- Activity
Verbatim copy, images excluded: write out each record shown below.

Entries taken from a collection
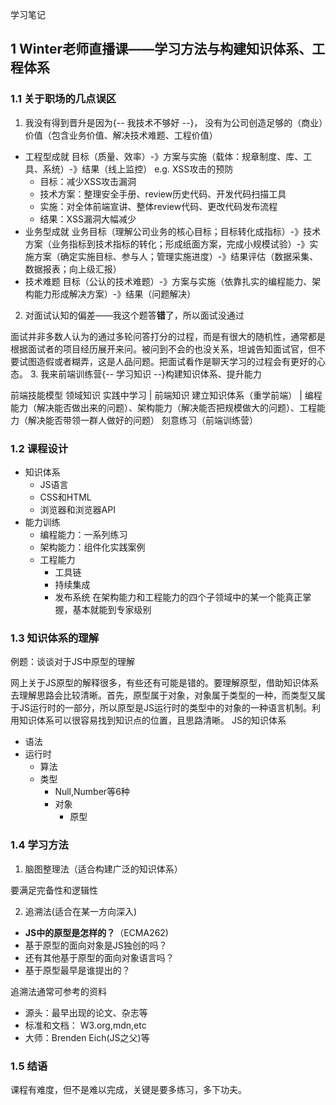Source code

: 学习笔记
## 1 Winter老师直播课——学习方法与构建知识体系、工程体系
### 1.1 关于职场的几点误区
1. 我没有得到晋升是因为{-- 我技术不够好 --}， 没有为公司创造足够的（商业）价值（包含业务价值、解决技术难题、工程价值）

- 工程型成就
目标（质量、效率）-》方案与实施（载体：规章制度、库、工具、系统）-》结果（线上监控）
e.g. XSS攻击的预防
  - 目标：减少XSS攻击漏洞
  - 技术方案：整理安全手册、review历史代码、开发代码扫描工具
  - 实施：对全体前端宣讲、整体review代码、更改代码发布流程
  - 结果：XSS漏洞大幅减少
- 业务型成就
业务目标（理解公司业务的核心目标；目标转化成指标）-》技术方案（业务指标到技术指标的转化；形成纸面方案，完成小规模试验）-》实施方案（确定实施目标、参与人；管理实施进度）-》结果评估（数据采集、数据报表；向上级汇报）
- 技术难题
目标（公认的技术难题）-》方案与实施（依靠扎实的编程能力、架构能力形成解决方案）-》结果（问题解决）
2. 对面试认知的偏差——我这个题答**错**了，所以面试没通过

面试并非多数人认为的通过多轮问答打分的过程，而是有很大的随机性，通常都是根据面试者的项目经历展开来问。被问到不会的也没关系，坦诚告知面试官，但不要试图造假或者糊弄，这是人品问题。把面试看作是聊天学习的过程会有更好的心态。
3. 我来前端训练营{-- 学习知识 --}构建知识体系、提升能力

前端技能模型
领域知识  实践中学习
    |
前端知识  建立知识体系（重学前端）
    |
编程能力（解决能否做出来的问题）、架构能力（解决能否把规模做大的问题）、工程能力（解决能否带领一群人做好的问题）  刻意练习（前端训练营）

### 1.2 课程设计

- 知识体系
  - JS语言
  - CSS和HTML
  - 浏览器和浏览器API
- 能力训练
  - 编程能力：一系列练习
  - 架构能力：组件化实践案例
  - 工程能力
    - 工具链
    - 持续集成
    - 发布系统
在架构能力和工程能力的四个子领域中的某一个能真正掌握，基本就能到专家级别

### 1.3 知识体系的理解

例题：谈谈对于JS中原型的理解

网上关于JS原型的解释很多，有些还有可能是错的。要理解原型，借助知识体系去理解思路会比较清晰。首先，原型属于对象，对象属于类型的一种，而类型又属于JS运行时的一部分，所以原型是JS运行时的类型中的对象的一种语言机制。利用知识体系可以很容易找到知识点的位置，且思路清晰。
JS的知识体系
  - 语法
  - 运行时
    - 算法
    - 类型
      - Null,Number等6种
      - 对象
        - 原型

### 1.4 学习方法
1. 脑图整理法（适合构建广泛的知识体系）

要满足完备性和逻辑性

2. 追溯法(适合在某一方向深入)
- **JS中的原型是怎样的？**（ECMA262)
- 基于原型的面向对象是JS独创的吗？
- 还有其他基于原型的面向对象语言吗？
- 基于原型最早是谁提出的？

追溯法通常可参考的资料
- 源头：最早出现的论文、杂志等
- 标准和文档： W3.org,mdn,etc
- 大师：Brenden Eich(JS之父)等

### 1.5 结语
课程有难度，但不是难以完成，关键是要多练习，多下功夫。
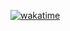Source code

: [![wakatime](https://wakatime.com/badge/user/e492a211-cd25-4b73-acac-57a3d2bad648/project/c828edd1-692a-4d77-bf8d-72021b353437.svg)](https://wakatime.com/badge/user/e492a211-cd25-4b73-acac-57a3d2bad648/project/c828edd1-692a-4d77-bf8d-72021b353437)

- Output for this exercise
Source code

: 学习笔记
## 1 Winter老师直播课——学习方法与构建知识体系、工程体系
### 1.1 关于职场的几点误区
1. 我没有得到晋升是因为{-- 我技术不够好 --}， 没有为公司创造足够的（商业）价值（包含业务价值、解决技术难题、工程价值）

- 工程型成就
目标（质量、效率）-》方案与实施（载体：规章制度、库、工具、系统）-》结果（线上监控）
e.g. XSS攻击的预防
  - 目标：减少XSS攻击漏洞
  - 技术方案：整理安全手册、review历史代码、开发代码扫描工具
  - 实施：对全体前端宣讲、整体review代码、更改代码发布流程
  - 结果：XSS漏洞大幅减少
- 业务型成就
业务目标（理解公司业务的核心目标；目标转化成指标）-》技术方案（业务指标到技术指标的转化；形成纸面方案，完成小规模试验）-》实施方案（确定实施目标、参与人；管理实施进度）-》结果评估（数据采集、数据报表；向上级汇报）
- 技术难题
目标（公认的技术难题）-》方案与实施（依靠扎实的编程能力、架构能力形成解决方案）-》结果（问题解决）
2. 对面试认知的偏差——我这个题答**错**了，所以面试没通过

面试并非多数人认为的通过多轮问答打分的过程，而是有很大的随机性，通常都是根据面试者的项目经历展开来问。被问到不会的也没关系，坦诚告知面试官，但不要试图造假或者糊弄，这是人品问题。把面试看作是聊天学习的过程会有更好的心态。
3. 我来前端训练营{-- 学习知识 --}构建知识体系、提升能力

前端技能模型
领域知识  实践中学习
    |
前端知识  建立知识体系（重学前端）
    |
编程能力（解决能否做出来的问题）、架构能力（解决能否把规模做大的问题）、工程能力（解决能否带领一群人做好的问题）  刻意练习（前端训练营）

### 1.2 课程设计

- 知识体系
  - JS语言
  - CSS和HTML
  - 浏览器和浏览器API
- 能力训练
  - 编程能力：一系列练习
  - 架构能力：组件化实践案例
  - 工程能力
    - 工具链
    - 持续集成
    - 发布系统
在架构能力和工程能力的四个子领域中的某一个能真正掌握，基本就能到专家级别

### 1.3 知识体系的理解

例题：谈谈对于JS中原型的理解

网上关于JS原型的解释很多，有些还有可能是错的。要理解原型，借助知识体系去理解思路会比较清晰。首先，原型属于对象，对象属于类型的一种，而类型又属于JS运行时的一部分，所以原型是JS运行时的类型中的对象的一种语言机制。利用知识体系可以很容易找到知识点的位置，且思路清晰。
JS的知识体系
  - 语法
  - 运行时
    - 算法
    - 类型
      - Null,Number等6种
      - 对象
        - 原型

### 1.4 学习方法
1. 脑图整理法（适合构建广泛的知识体系）

要满足完备性和逻辑性

2. 追溯法(适合在某一方向深入)
- **JS中的原型是怎样的？**（ECMA262)
- 基于原型的面向对象是JS独创的吗？
- 还有其他基于原型的面向对象语言吗？
- 基于原型最早是谁提出的？

追溯法通常可参考的资料
- 源头：最早出现的论文、杂志等
- 标准和文档： W3.org,mdn,etc
- 大师：Brenden Eich(JS之父)等

### 1.5 结语
课程有难度，但不是难以完成，关键是要多练习，多下功夫。
Source code

: [![wakatime](https://wakatime.com/badge/user/e492a211-cd25-4b73-acac-57a3d2bad648/project/c828edd1-692a-4d77-bf8d-72021b353437.svg)](https://wakatime.com/badge/user/e492a211-cd25-4b73-acac-57a3d2bad648/project/c828edd1-692a-4d77-bf8d-72021b353437)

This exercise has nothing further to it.